Treatment resistant depression: what are the options?BMJ 2018; 363 doi: https://doi.org/10.1136/bmj.k5354 (Published 18 December 2018) Cite this as: BMJ 2018;363:k5354
Some patients with treatment resistant depression have tried up to 12 antidepressants and waited 10 years before they are seen at specialist centres, a recent press briefing heard. The figures fall far short of targets set out in draft guidance from the National Institute for Health and Care Excellence, which says that all patients who have not responded to two antidepressants should be referred to specialists.1
NICE’s definition would mean that 2.7 million people in the UK have treatment resistant depression (between 10% and 30% of people with depression), an unmanageable number for the NHS’s psychiatric services.
Allan Young, honorary consultant at Maudsley and Bethlem Hospitals in south London, told the briefing that though GPs were good at identifying and treating depression, “TRD [treatment resistant depression] is a subgroup—and there isn’t the capacity in secondary mental health teams to deal with this.”
So what are GPs supposed to do? The answer it seems is, first, know the options and, second, know when to refer.
Second line options
After trying selective serotonin reuptake inhibitors or serotonin and norepinephrine reuptake inhibitors, GPs could try the multimodal serotonin stimulator vortioxetine, said Young. If symptoms persist after an adequate dose and trial of this, patients should be reassessed for diagnosis, adherence, and other comorbidities, he said.

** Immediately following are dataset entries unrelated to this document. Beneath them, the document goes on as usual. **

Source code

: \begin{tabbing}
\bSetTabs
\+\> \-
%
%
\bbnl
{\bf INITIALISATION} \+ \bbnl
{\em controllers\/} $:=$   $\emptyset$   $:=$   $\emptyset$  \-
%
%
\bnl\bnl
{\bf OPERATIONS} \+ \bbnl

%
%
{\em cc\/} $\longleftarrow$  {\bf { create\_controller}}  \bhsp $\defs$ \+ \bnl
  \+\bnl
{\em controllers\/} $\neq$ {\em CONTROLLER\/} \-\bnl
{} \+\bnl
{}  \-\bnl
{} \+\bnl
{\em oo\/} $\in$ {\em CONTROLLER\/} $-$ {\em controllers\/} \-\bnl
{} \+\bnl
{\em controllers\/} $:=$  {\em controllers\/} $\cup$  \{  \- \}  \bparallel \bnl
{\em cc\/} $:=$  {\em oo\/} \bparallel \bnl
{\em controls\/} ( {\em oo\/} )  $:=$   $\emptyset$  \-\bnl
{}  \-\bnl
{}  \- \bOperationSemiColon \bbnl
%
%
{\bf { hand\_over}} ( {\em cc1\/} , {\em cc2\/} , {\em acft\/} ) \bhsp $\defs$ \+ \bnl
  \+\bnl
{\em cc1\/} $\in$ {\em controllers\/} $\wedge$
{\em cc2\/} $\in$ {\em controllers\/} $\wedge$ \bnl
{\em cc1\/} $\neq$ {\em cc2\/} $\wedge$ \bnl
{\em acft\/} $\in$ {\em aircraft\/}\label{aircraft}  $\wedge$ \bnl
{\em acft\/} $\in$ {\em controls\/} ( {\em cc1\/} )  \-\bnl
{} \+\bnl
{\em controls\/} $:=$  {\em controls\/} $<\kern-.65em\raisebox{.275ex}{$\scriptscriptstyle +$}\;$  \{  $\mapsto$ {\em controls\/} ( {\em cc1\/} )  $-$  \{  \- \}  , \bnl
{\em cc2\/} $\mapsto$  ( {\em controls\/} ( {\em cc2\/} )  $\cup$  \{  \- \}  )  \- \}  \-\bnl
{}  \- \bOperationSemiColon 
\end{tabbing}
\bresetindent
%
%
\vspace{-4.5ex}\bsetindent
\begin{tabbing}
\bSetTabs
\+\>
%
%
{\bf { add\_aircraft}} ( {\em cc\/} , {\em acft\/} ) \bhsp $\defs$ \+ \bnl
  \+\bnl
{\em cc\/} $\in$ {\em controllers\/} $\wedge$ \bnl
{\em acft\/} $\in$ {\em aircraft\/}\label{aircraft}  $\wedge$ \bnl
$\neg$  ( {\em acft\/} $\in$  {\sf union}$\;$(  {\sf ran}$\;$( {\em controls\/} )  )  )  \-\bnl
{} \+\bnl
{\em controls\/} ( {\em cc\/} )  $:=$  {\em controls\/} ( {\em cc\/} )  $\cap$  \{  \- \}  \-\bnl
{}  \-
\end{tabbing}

Adding in psychotherapies such as cognitive behavioural therapy is the next option. If this is unsuccessful, adding an atypical antipsychotic, such as lithium, quetiapine, or aripiprazole, has been shown to be beneficial.2
The thyroid hormone liothyronine (T3) is another effective adjunct second line treatment with few side effects.2 Although its price has risen 6000% over the past 10 years, from £4.46 for 28 pills in 2006 to £258 in 2017, it is still useful, said specialists.
Tony Cleare, professor of psychopharmacology and affective disorders at the Institute of Psychiatry, Psychology and Neuroscience at King’s College London, said that if GPs don’t think they are adequately trained to prescribe these drugs they should refer patients to specialist centres. And any patients about whom GPs have concerns or GPs believe are not coping with their depression should also see a specialist, said Young.
“GPs used to ask me, ‘Who should we refer?’ You should refer people that you think need referring. It sounds a bit daft, but it’s the old gatekeeper model: if you refer everyone willy-nilly then the whole system will break down,” he said.
On the horizon
James Rucker, honorary consultant at the Maudsley and Bethlem Hospitals, says that there have been relatively few medical advances in depression treatment since fluoxetine (Prozac) hit the scene in the late 1980s.
“As the pharmaceutical pipeline has run dry, people have looked to history for inspiration,” he said, pointing to investigations by his team at King’s College London into psilocybin.3
In the 1960s psilocybin was marketed as a medicine by Sandoz (now Novartis) as a “catalyst” for people with treatment resistant depression. In a systematic review of clinical trials Rucker has shown that approximately 80% of patients who were given psilocybin showed clinical improvement.4 This did not mean “we are saying psilocybin is ‘safe,’” he said, or that it was an effective drug for treatment resistant depression, “but we are trying to work out if it is.”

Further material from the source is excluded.